Starting with the line that holds "B.西安事变的和平解决" and stopping after the line that holds "- 插入SD卡并检查是否正常", repeat the lines below word for word, without the pictures.

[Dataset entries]
▼▼▼
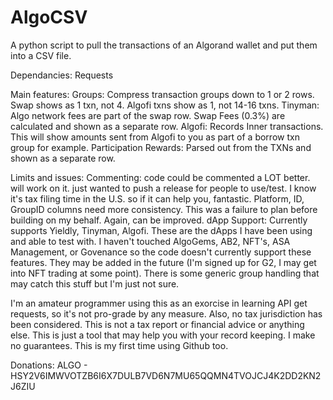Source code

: # AlgoCSV
A python script to pull the transactions of an Algorand wallet and put them into a CSV file.

Dependancies: Requests

Main features:
Groups: Compress transaction groups down to 1 or 2 rows. Swap shows as 1 txn, not 4. Algofi txns show as 1, not 14-16 txns.
Tinyman: Algo network fees are part of the swap row. Swap Fees (0.3%) are calculated and shown as a separate row.
Algofi: Records Inner transactions. This will show amounts sent from Algofi to you as part of a borrow txn group for example.
Participation Rewards: Parsed out from the TXNs and shown as a separate row.


Limits and issues:
Commenting: code could be commented a LOT better. will work on it. just wanted to push a release for people to use/test. I know it's tax filing time in the U.S. so if it can help you, fantastic.
Platform, ID, GroupID columns need more consistency. This was a failure to plan before building on my behalf. Again, can be improved.
dApp Support: Currently supports Yieldly, Tinyman, Algofi. These are the dApps I have been using and able to test with. I haven't touched AlgoGems, AB2, NFT's, ASA Management, or Govenance so the code doesn't currently support these features. They may be added in the future (I'm signed up for G2, I may get into NFT trading at some point). There is some generic group handling that may catch this stuff but I'm just not sure.


I'm an amateur programmer using this as an exorcise in learning API get requests, so it's not pro-grade by any measure. Also, no tax jurisdiction has been considered. This is not a tax report or financial advice or anything else. This is just a tool that may help you with your record keeping. I make no guarantees. This is my first time using Github too.


Donations: ALGO - HSY2V6IMWVOTZB6I6X7DULB7VD6N7MU65QQMN4TVOJCJ4K2DD2KN2J6ZIU
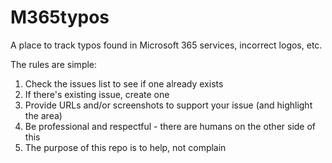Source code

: # M365typos
A place to track typos found in Microsoft 365 services, incorrect logos, etc.

The rules are simple:
1. Check the issues list to see if one already exists
2. If there's existing issue, create one
3. Provide URLs and/or screenshots to support your issue (and highlight the area)
4. Be professional and respectful - there are humans on the other side of this
5. The purpose of this repo is to help, not complain
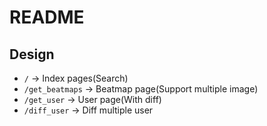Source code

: # README

## Design

- `/` -> Index pages(Search)
- `/get_beatmaps` -> Beatmap page(Support multiple image)
- `/get_user` -> User page(With diff)
- `/diff_user` -> Diff multiple user
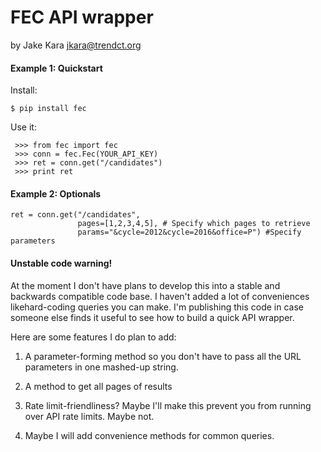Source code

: # FEC API wrapper

by Jake Kara
jkara@trendct.org

#### Example 1: Quickstart

Install:

	$ pip install fec

Use it:

     >>> from fec import fec
     >>> conn = fec.Fec(YOUR_API_KEY)
     >>> ret = conn.get("/candidates")
     >>> print ret

#### Example 2: Optionals

    ret = conn.get("/candidates",
                   pages=[1,2,3,4,5], # Specify which pages to retrieve
                   params="&cycle=2012&cycle=2016&office=P") #Specify parameters

#### Unstable code warning!

At the moment I don't have plans to develop this into a stable and
backwards compatible code base. I haven't added a lot of conveniences
likehard-coding queries you can make. I'm publishing this code in case
someone else finds it useful to see how to build a quick API wrapper.


Here are some features I do plan to add:

1. A parameter-forming method so you don't have to pass
all the URL parameters in one mashed-up string.

2. A method to get all pages of results

3. Rate limit-friendliness? Maybe I'll make this prevent you from
running over API rate limits. Maybe not.

4. Maybe I will add convenience methods for common queries.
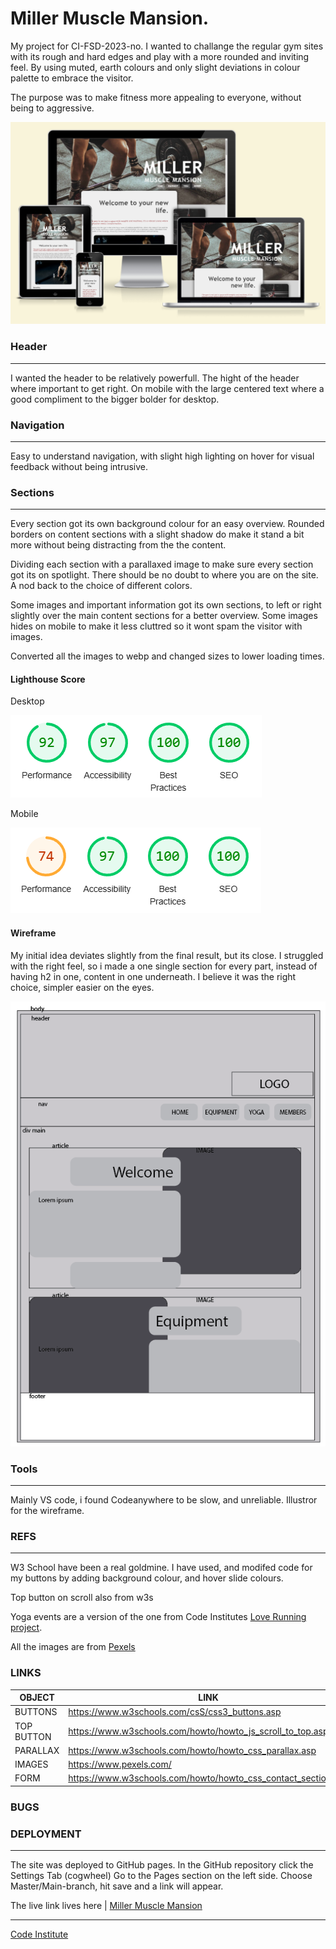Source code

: # Miller Muscle Mansion.

My project for CI-FSD-2023-no. 
I wanted to challange the regular gym sites with its rough and hard edges and play with a more rounded and inviting feel. 
By using muted, earth colours and only slight deviations in colour palette to embrace the visitor. 

The purpose was to make fitness more appealing to everyone, without being to aggressive.

![Screenshots Responsive Design](assets/images/responsive.png "Screenshots Responsive Design")

### Header
--------------------------------------------------------------------------------
I wanted the header to be relatively powerfull. The hight of the header where important to get right. 
On mobile with the large centered text where a good compliment to the bigger bolder for desktop. 

### Navigation
--------------------------------------------------------------------------------
Easy to understand navigation, with slight high lighting on hover for visual feedback without being intrusive. 

### Sections
--------------------------------------------------------------------------------
Every section got its own background colour for an easy overview. Rounded borders on content sections 
with a slight shadow do make it stand a bit more without being distracting from the the content. 

Dividing each section with a parallaxed image to make sure every section got its on spotlight. 
There should be no doubt to where you are on the site. A nod back to the choice of different colors. 

Some images and important information got its own sections, to left or right slightly over the main content sections for a 
better overview. Some images hides on mobile to make it less cluttred so it wont spam the visitor with images. 

Converted all the images to webp and changed sizes to lower loading times. 




#### Lighthouse Score
Desktop

![Lighthouse](assets/images/lighthouse-desktop.png "Lighthouse Scores desktop")

Mobile

![Lighthouse](assets/images/lighthouse-mobile.png "Lighthouse Scores mobile")


#### Wireframe 
My initial idea deviates slightly from the final result, but its close. 
I struggled with the right feel, so i made a one single section for 
every part, instead of having h2 in one, content in one underneath. 
I believe it was the right choice, simpler easier on the eyes. 

![Wireframe](assets/images/Wireframe.png "Wireframe")

### Tools
--------------------------------------------------------------------------------
Mainly VS code, i found Codeanywhere to be slow, and unreliable.
Illustror for the wireframe. 

### REFS
--------------------------------------------------------------------------------
W3 School have been a real goldmine. 
I have used, and modifed code for my buttons by adding background colour, and hover slide colours. 

Top button on scroll also from w3s

Yoga events are a version of the one from Code Institutes [Love Running project](https://zakenaio.github.io/Love-Running-CI-2023-fsd-nov-main/). 

All the images are from  [Pexels](https://www.pexels.com) 

### LINKS 

| OBJECT | LINK |
| ------ | ------ |
| BUTTONS | <https://www.w3schools.com/csS/css3_buttons.asp> |
| TOP BUTTON | <https://www.w3schools.com/howto/howto_js_scroll_to_top.asp> |
| PARALLAX | <https://www.w3schools.com/howto/howto_css_parallax.asp> |
| IMAGES | <https://www.pexels.com/> |
| FORM | <https://www.w3schools.com/howto/howto_css_contact_section.asp> |

### BUGS 


### DEPLOYMENT
--------------------------------------------------------------------------------
The site was deployed to GitHub pages. 
In the GitHub repository click the Settings Tab (cogwheel)
Go to the Pages section on the left side. 
Choose Master/Main-branch, hit save and a link will appear. 

The live link lives here | [Miller Muscle Mansion](https://zakenaio.github.io/ci2023dfs-p1-site-main/)

--------------------------------------------------------------------------------
[Code Institute](https://codeinstiture.net)
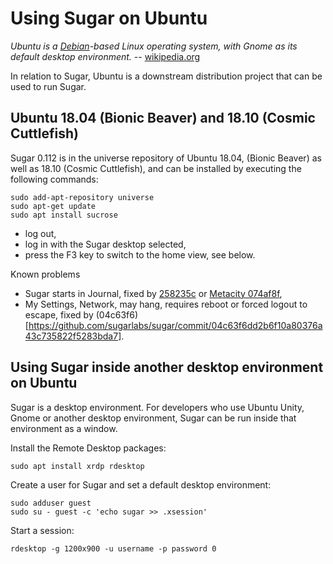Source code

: Using Sugar on Ubuntu
=====================

*Ubuntu is a [Debian](debian.md)-based Linux operating system, with Gnome as its default desktop environment.* -- [wikipedia.org](http://en.wikipedia.org/wiki/Ubuntu_%28operating_system%29)

In relation to Sugar, Ubuntu is a downstream distribution project that can be used to run Sugar.

Ubuntu 18.04 (Bionic Beaver) and 18.10 (Cosmic Cuttlefish)
-------------------

Sugar 0.112 is in the universe repository of Ubuntu 18.04, (Bionic Beaver) as well as 18.10 (Cosmic Cuttlefish), and can be installed by executing the following commands:


    sudo add-apt-repository universe
    sudo apt-get update
    sudo apt install sucrose

-   log out,
-   log in with the Sugar desktop selected,
-   press the F3 key to switch to the home view, see below.

Known problems

-   Sugar starts in Journal, fixed by [258235c](https://github.com/sugarlabs/sugar/commit/258235c4da3e019ee667b6cd8adf1ede7100a9da) or [Metacity 074af8f](https://github.com/GNOME/metacity/commit/074af8f87ef89b13ff326fb5d04ee424bbfd4ced),
-   My Settings, Network, may hang, requires reboot or forced logout to escape, fixed by (04c63f6)[https://github.com/sugarlabs/sugar/commit/04c63f6dd2b6f10a80376a43c735822f5283bda7].

Using Sugar inside another desktop environment on Ubuntu
--------------------------------------------------------

Sugar is a desktop environment. For developers who use Ubuntu Unity, Gnome or another desktop environment, Sugar can be run inside that environment as a window.

Install the Remote Desktop packages:

    sudo apt install xrdp rdesktop

Create a user for Sugar and set a default desktop environment:

    sudo adduser guest
    sudo su - guest -c 'echo sugar >> .xsession'

Start a session:

    rdesktop -g 1200x900 -u username -p password 0
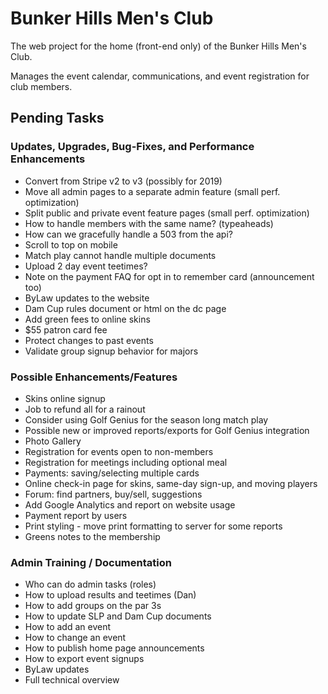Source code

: # Bunker Hills Men's Club

The web project for the home (front-end only) of the Bunker Hills Men's Club.

Manages the event calendar, communications, and event registration for club members.

## Pending Tasks
    
### Updates, Upgrades, Bug-Fixes, and Performance Enhancements
* Convert from Stripe v2 to v3 (possibly for 2019)
* Move all admin pages to a separate admin feature (small perf. optimization)
* Split public and private event feature pages (small perf. optimization)
* How to handle members with the same name? (typeaheads)
* How can we gracefully handle a 503 from the api?
* Scroll to top on mobile
* Match play cannot handle multiple documents
* Upload 2 day event teetimes?
* Note on the payment FAQ for opt in to remember card (announcement too)
* ByLaw updates to the website
* Dam Cup rules document or html on the dc page
* Add green fees to online skins
* $55 patron card fee
* Protect changes to past events
* Validate group signup behavior for majors

### Possible Enhancements/Features
* Skins online signup
* Job to refund all for a rainout
* Consider using Golf Genius for the season long match play
* Possible new or improved reports/exports for Golf Genius integration
* Photo Gallery
* Registration for events open to non-members
* Registration for meetings including optional meal
* Payments: saving/selecting multiple cards
* Online check-in page for skins, same-day sign-up, and moving players
* Forum: find partners, buy/sell, suggestions
* Add Google Analytics and report on website usage
* Payment report by users
* Print styling - move print formatting to server for some reports
* Greens notes to the membership

### Admin Training / Documentation
* Who can do admin tasks (roles)
* How to upload results and teetimes (Dan)
* How to add groups on the par 3s
* How to update SLP and Dam Cup documents
* How to add an event
* How to change an event
* How to publish home page announcements
* How to export event signups
* ByLaw updates
* Full technical overview

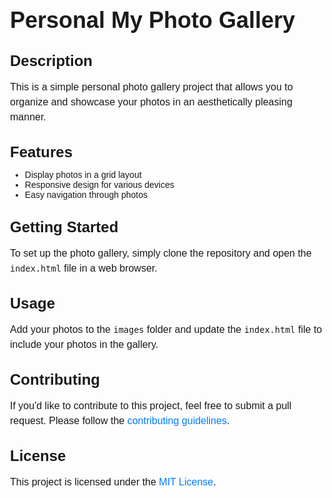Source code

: 
<!DOCTYPE html>
<html lang="en">
<head>
  <meta charset="UTF-8">
  <meta name="viewport" content="width=device-width, initial-scale=1.0">
  <title>Personal My Photo Gallery - README</title>
  <style>
    body {
      font-family: Arial, sans-serif;
      margin: 20px;
      padding: 20px;
    }

    h1, h2 {
      color: #333;
    }

    h1 {
      font-size: 36px;
      margin-bottom: 20px;
    }

    h2 {
      font-size: 24px;
      margin-top: 30px;
      margin-bottom: 10px;
    }

    p {
      font-size: 16px;
      line-height: 1.5;
      margin-bottom: 15px;
    }

    a {
      color: #007BFF;
      text-decoration: none;
    }

    a:hover {
      text-decoration: underline;
    }
  </style>
</head>
<body>
  <h1>Personal My Photo Gallery</h1>

  <h2>Description</h2>
  <p>This is a simple personal photo gallery project that allows you to organize and showcase your photos in an aesthetically pleasing manner.</p>

  <h2>Features</h2>
  <ul>
    <li>Display photos in a grid layout</li>
    <li>Responsive design for various devices</li>
    <li>Easy navigation through photos</li>
  </ul>

  <h2>Getting Started</h2>
  <p>To set up the photo gallery, simply clone the repository and open the <code>index.html</code> file in a web browser.</p>

  <h2>Usage</h2>
  <p>Add your photos to the <code>images</code> folder and update the <code>index.html</code> file to include your photos in the gallery.</p>

  <h2>Contributing</h2>
  <p>If you'd like to contribute to this project, feel free to submit a pull request. Please follow the <a href="CONTRIBUTING.md">contributing guidelines</a>.</p>

  <h2>License</h2>
  <p>This project is licensed under the <a href="LICENSE">MIT License</a>.</p>
</body>
</html>
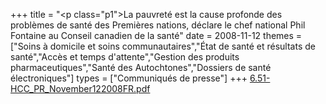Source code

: +++
title = "<p class=\"p1\">La pauvreté est la cause profonde des problèmes de santé des Premières nations, déclare le chef national Phil Fontaine au Conseil canadien de la santé"
date = 2008-11-12
themes = ["Soins à domicile et soins communautaires","État de santé et résultats de santé","Accès et temps d'attente","Gestion des produits pharmaceutiques","Santé des Autochtones","Dossiers de santé électroniques"]
types = ["Communiqués de presse"]
+++
[6.51-HCC_PR_November122008FR.pdf](/files/6.51-HCC_PR_November122008FR.pdf)
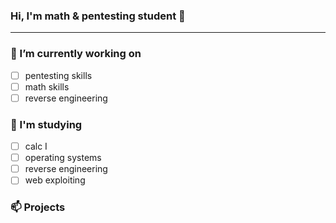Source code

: ### Hi, I'm math & pentesting student 👋

-----------------

### 🔭 I’m currently working on
- [ ] pentesting skills
- [ ] math skills 
- [ ] reverse engineering

### 🧠 I'm studying

- [ ] calc I
- [ ] operating systems
- [ ] reverse engineering
- [ ] web exploiting 

### 📫 Projects 
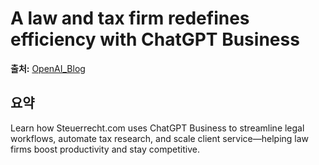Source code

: # A law and tax firm redefines efficiency with ChatGPT Business

**출처:** [OpenAI_Blog](https://openai.com/index/steuerrecht)

## 요약
Learn how Steuerrecht.com uses ChatGPT Business to streamline legal workflows, automate tax research, and scale client service—helping law firms boost productivity and stay competitive.
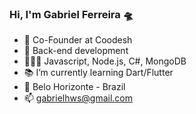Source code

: ### Hi, I'm Gabriel Ferreira 🛸

- 💼 Co-Founder at Coodesh
- 💙 Back-end development 
- 👨🏻‍💻 Javascript, Node.js, C#, MongoDB
- 📚 I’m currently learning Dart/Flutter
- 📍 Belo Horizonte - Brazil
- 📫 gabrielhws@gmail.com
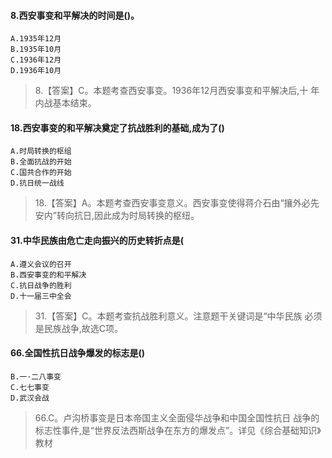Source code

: #### 8.西安事变和平解决的时间是()。
    A.1935年12月
    B.1935年10月
    C.1936年12月
    D.1936年10月
>   8.【答案】C。本题考查西安事变。1936年12月西安事变和平解决后,十
    年内战基本结束。

#### 18.西安事变的和平解决奠定了抗战胜利的基础,成为了()
    A.时局转换的枢组
    B.全面抗战的开始
    C.国共合作的开始
    D.抗日统一战线
>   18.【答案】A。本题考查西安事变意义。西安事变使得蒋介石由“攘外必先
    安内”转向抗日,因此成为时局转换的枢纽。

#### 31.中华民族由危亡走向振兴的历史转折点是(
    A.遵义会议的召开
    B.西安事变的和平解决
    C.抗日战争的胜利
    D.十一届三中全会
>   31.【答案】C。本题考查抗战胜利意义。注意题干关键词是“中华民族
    必须是民族战争,故选C项。

#### 66.全国性抗日战争爆发的标志是()
    B.一·二八事变
    C.七七事变
    D.武汉会战
>   66.C。卢沟桥事变是日本帝国主义全面侵华战争和中国全国性抗日
    战争的标志性事件,是“世界反法西斯战争在东方的爆发点”。详见《综合基础知识》教材








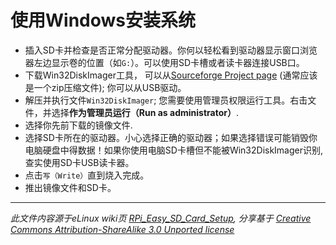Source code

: # 使用Windows安装系统

- 插入SD卡并检查是否正常分配驱动器。你何以轻松看到驱动器显示窗口浏览器左边显示卷的位置（如`G:`）。可以使用SD卡槽或者读卡器连接USB口。
- 下载Win32DiskImager工具， 可以从[Sourceforge Project page](http://sourceforge.net/projects/win32diskimager/) (通常应该是一个zip压缩文件); 你可以从USB驱动。
- 解压并执行文件`Win32DiskImager`; 您需要使用管理员权限运行工具。右击文件，并选择**作为管理员运行（Run as administrator）**.
- 选择你先前下载的镜像文件.
- 选择SD卡所在的驱动器。小心选择正确的驱动器；如果选择错误可能销毁你电脑硬盘中得数据！如果你使用电脑SD卡槽但不能被Win32DiskImager识别, 查实使用SD卡USB读卡器。
- 点击`写（Write）`直到烧入完成。
- 推出镜像文件和SD卡。

---

*此文件内容源于eLinux wiki页 [RPi_Easy_SD_Card_Setup](http://elinux.org/RPi_Easy_SD_Card_Setup), 分享基于 [Creative Commons Attribution-ShareAlike 3.0 Unported license](http://creativecommons.org/licenses/by-sa/3.0/)*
▲▲▲
◆ **REPLY TO THE TASK**
    B.西安事变的和平解决
    C.抗日战争的胜利
    D.十一届三中全会
>   31.【答案】C。本题考查抗战胜利意义。注意题干关键词是“中华民族
    必须是民族战争,故选C项。

#### 66.全国性抗日战争爆发的标志是()
    B.一·二八事变
    C.七七事变
    D.武汉会战
>   66.C。卢沟桥事变是日本帝国主义全面侵华战争和中国全国性抗日
    战争的标志性事件,是“世界反法西斯战争在东方的爆发点”。详见《综合基础知识》教材








Source code

: # 使用Windows安装系统

- 插入SD卡并检查是否正常分配驱动器。你何以轻松看到驱动器显示窗口浏览器左边显示卷的位置（如`G:`）。可以使用SD卡槽或者读卡器连接USB口。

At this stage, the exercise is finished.